4 commentaires pour Tirésias, figure de l’expert devin

  1. jonaler dit :

    « Regardant l’horizon, l’expert devin pourrait ne pas voir le précipice à ses pieds… »
    …Mais c’est que tu nous ficherais le vertige !! 😉
    Faut-il croire que Tirésias a oublié d’appliquer ses dons à son propre cas ?

    Un grand merci pour ce texte et pour avoir parlé du mythe de Tirésias, que je ne connaissais pas (ou bien je l’avais oublié!)

    Ça m’a fait penser que, si les échelles de prédiction de risque prédisent le futur, Tirésias prédit plutôt le passé ! En tout cas, il a une vue sur l’origine de la vie et la vérité des filiations, vérités cachées ou qu’on ne veut pas voir. S’il prédit le futur, c’est plus comme un prophète (Tiens ! Tiens ! Ça m’rappelle qqch !) qui se fait porte-parole de la vérité divine et se limite à révéler ce qui se passera si on n’en tient pas compte : le prophète agit donc dans le but de changer le présent (comme le cas auquel tu fais référence du conseil à Créon d’offrir des funérailles au fils d’œdipe, et des conséquences d’un refus).

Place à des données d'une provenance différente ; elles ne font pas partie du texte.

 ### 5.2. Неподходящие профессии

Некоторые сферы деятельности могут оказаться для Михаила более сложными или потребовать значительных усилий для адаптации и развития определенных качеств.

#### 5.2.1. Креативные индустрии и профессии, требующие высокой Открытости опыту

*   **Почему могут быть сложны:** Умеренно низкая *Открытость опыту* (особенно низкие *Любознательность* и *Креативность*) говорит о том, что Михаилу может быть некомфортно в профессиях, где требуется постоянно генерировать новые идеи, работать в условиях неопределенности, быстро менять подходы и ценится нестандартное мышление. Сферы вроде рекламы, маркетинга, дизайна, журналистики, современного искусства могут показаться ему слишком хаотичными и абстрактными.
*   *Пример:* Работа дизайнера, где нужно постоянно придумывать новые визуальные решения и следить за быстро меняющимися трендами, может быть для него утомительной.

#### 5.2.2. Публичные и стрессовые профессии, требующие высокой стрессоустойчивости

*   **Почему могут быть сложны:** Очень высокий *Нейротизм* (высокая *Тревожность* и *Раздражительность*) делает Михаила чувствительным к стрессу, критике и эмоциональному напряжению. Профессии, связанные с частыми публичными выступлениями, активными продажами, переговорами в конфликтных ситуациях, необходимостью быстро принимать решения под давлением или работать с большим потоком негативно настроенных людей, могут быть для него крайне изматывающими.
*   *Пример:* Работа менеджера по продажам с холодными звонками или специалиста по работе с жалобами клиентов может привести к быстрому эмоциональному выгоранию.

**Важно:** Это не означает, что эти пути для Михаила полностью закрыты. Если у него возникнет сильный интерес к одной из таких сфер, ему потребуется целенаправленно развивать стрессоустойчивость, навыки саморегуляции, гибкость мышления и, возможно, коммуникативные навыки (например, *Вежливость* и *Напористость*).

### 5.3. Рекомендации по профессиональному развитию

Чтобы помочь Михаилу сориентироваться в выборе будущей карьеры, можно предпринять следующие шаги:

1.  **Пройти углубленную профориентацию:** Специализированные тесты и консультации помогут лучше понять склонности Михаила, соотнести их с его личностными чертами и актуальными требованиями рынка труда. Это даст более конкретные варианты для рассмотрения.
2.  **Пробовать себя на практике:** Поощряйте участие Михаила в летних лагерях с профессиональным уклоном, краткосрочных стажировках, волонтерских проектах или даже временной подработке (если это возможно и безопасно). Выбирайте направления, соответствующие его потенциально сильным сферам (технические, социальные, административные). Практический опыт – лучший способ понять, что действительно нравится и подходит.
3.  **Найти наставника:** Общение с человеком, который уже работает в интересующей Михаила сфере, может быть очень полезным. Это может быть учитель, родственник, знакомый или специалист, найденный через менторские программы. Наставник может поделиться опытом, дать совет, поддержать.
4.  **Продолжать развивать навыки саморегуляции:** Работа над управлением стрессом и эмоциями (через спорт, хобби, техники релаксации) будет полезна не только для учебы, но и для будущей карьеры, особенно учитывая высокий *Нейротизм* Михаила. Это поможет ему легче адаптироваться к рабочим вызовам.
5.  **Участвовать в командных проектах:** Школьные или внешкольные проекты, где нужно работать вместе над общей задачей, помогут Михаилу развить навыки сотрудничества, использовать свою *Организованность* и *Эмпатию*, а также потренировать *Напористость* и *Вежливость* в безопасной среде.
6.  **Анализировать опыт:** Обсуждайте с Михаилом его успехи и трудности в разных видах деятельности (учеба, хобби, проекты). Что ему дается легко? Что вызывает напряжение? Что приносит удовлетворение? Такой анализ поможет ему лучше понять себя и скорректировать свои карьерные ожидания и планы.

    J’aime bcp ta façon d’aborder cette difficulté propre au clinicien : que faire d’un sens dont le sujet nous a fait le dépositaire (sens qui est sexuel pour Tirésias, ç-à-d concernant la jouissance féminine en trop ou les rapports de filiation) ? La manière de répondre de Tirésias est aussi très clinique finalement : en passant par des « allusions ambiguës », la personne qui vient consulter doit y mettre du sien (de son sens propre) pour saisir les énoncés du devin.

    Concernant l’étude d’Hanson &Co, qui révèle que la violence et l’instabilité passée peuvent prédire la violence et l’instabilité future, je me demandais s’ils ont mis en évidence des éléments dont on aurait pu croire qu’ils auraient été prédicteurs de violence future alors qu’en fait non ?

    Ton texte m’a aussi ouvert la question de savoir comment transmettre des conclusions cliniques à une autorité judiciaire par exemple ? Je suis d’accord que quand on reste au niveau de l’intuition, ce n’est pas scientifique et très peu rigoureux ! Est-il possible d’avoir une rigueur clinique (par l’articulation de la logique du cas et de la théorie par exemple) qui serait transmissible et considérée comme valable par les autorités ?

    Encore merci pour ce texte qui m’a fait réfléchir et apporte des éléments que je ne connaissais pas !
    Jonathan

    • Merci pour ton commentaire. La méta-analyse d’Hanson et de Morton-Bourgon est très intéressante. En lisant les tableaux annexes, on découvre notamment le caractère NON prédictif du « manque d’empathie pour la victime », du « déni des crimes sexuels » et de la « minimisation de la culpabilité » (p. 42). Ces données empiriques contredisent une croyance tenace en justice, celle que le délinquant sans remords recommencera. L’étude montre également le caractère peu prédictif de variables strictement psychologiques (angoisse, manque d’estime de soi, etc.)

      Ta question concernant la transmission d’informations au juge est très pertinente. Depuis le 19ème siècle, la justice et la psychiatrie ont entamé un tango qu’il est intéressant d’analyser.

    • Merci. Oui la notion de dangerosité réanime le vieux débat du criminel par essence du 19ème siècle. Elle permet d’éviter de remettre en question la société (et les politiques).